In reality, the three recent cases that surfaced in the online sphere alleging HDB’s inflexible treatment were far from the truth. In fact, HDB had already been assisting these individuals over a sustained period of time to work out a supportable housing solution for them. We bring you the facts here that were glaringly omitted in the online articles.

  1. “Gladys” and her daughter were said to be on the verge of becoming homeless, according to an article by Leong Sze Hian. HDB was accused of mishandling the case by not giving “Gladys” the right information and advice on the process of a second flat purchase, and was also unwilling to help her despite her financial situation – all of which caused “Gladys” to lose her matrimonial home.

    The truth is actually this: HDB had not at all advised “Gladys” to sell her matrimonial flat before she could purchase another flat directly from HDB, since no such rule exists. In fact, HDB had been right there with “Gladys” from the moment she found herself in difficulty and was assisting her long before Leong’s article was published online.

  2. “Ms Tan Li Yin”, in an online post, claimed that she was suicidal because HDB did not allow her to buy a flat as an undischarged bankrupt. When HDB contacted “Ms Tan” about the post, “Ms Tan” clarified that her friend had made it on her behalf, and she was not aware of its content. “Ms Tan” had, in fact, already made plans to buy her own flat after she had approached HDB earlier. Some of the information in the online article was also inaccurate and untrue.
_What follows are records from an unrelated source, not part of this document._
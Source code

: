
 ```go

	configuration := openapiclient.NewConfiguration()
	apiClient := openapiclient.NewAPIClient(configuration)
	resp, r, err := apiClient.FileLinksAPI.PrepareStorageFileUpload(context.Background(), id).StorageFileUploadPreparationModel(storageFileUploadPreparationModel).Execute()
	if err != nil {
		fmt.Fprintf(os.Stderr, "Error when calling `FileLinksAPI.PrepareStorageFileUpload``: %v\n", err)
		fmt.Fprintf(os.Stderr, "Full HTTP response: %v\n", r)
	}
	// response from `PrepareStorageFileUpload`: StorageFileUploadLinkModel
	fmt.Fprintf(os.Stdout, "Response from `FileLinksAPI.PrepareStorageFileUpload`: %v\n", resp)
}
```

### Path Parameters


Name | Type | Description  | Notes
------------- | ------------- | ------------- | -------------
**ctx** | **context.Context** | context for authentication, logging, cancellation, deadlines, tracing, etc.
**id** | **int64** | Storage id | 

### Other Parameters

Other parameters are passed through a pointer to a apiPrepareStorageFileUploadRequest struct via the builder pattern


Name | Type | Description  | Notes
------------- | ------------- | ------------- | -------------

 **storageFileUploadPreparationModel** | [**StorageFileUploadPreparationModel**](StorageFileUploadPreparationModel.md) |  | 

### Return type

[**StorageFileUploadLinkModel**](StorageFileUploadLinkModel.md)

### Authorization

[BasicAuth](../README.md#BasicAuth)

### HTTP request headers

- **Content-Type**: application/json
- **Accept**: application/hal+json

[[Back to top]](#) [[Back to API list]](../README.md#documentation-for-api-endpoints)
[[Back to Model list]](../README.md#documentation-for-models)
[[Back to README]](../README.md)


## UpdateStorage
  3. “Irfan” had accused HDB of misleading him into cancelling his BTO flat booking in order to secure a rental flat, and not allocating him one later. What was omitted from that account, was the fact that he and his wife had received $280,000 in CPF monies and cash, from the sale of his 3-room flat. What was omitted also was HDB’s advice to him to keep their flat booking as they did not qualify for a public rental flat. These facts were not divulged in the online article.

The information shared online is based on what each individual is willing to reveal, and for the public, there is no way to verify the facts. However, HDB’s records and correspondences with these individuals, often show that their accounts are inaccurate and incomplete.

What happens after these cases are posted online? The endings and the resolutions are not usually reported by the platforms and personalities who were happy to highlight them initially. A fair account must also include objective facts and reporting that is fair to all parties involved.

The social media space offers a huge amount of information, not all of which is true or objective. A discerning reader would consider both sides of any case being reported to get to the truth of the matter. We hope this article has helped shed greater clarity in deciding what the truth is.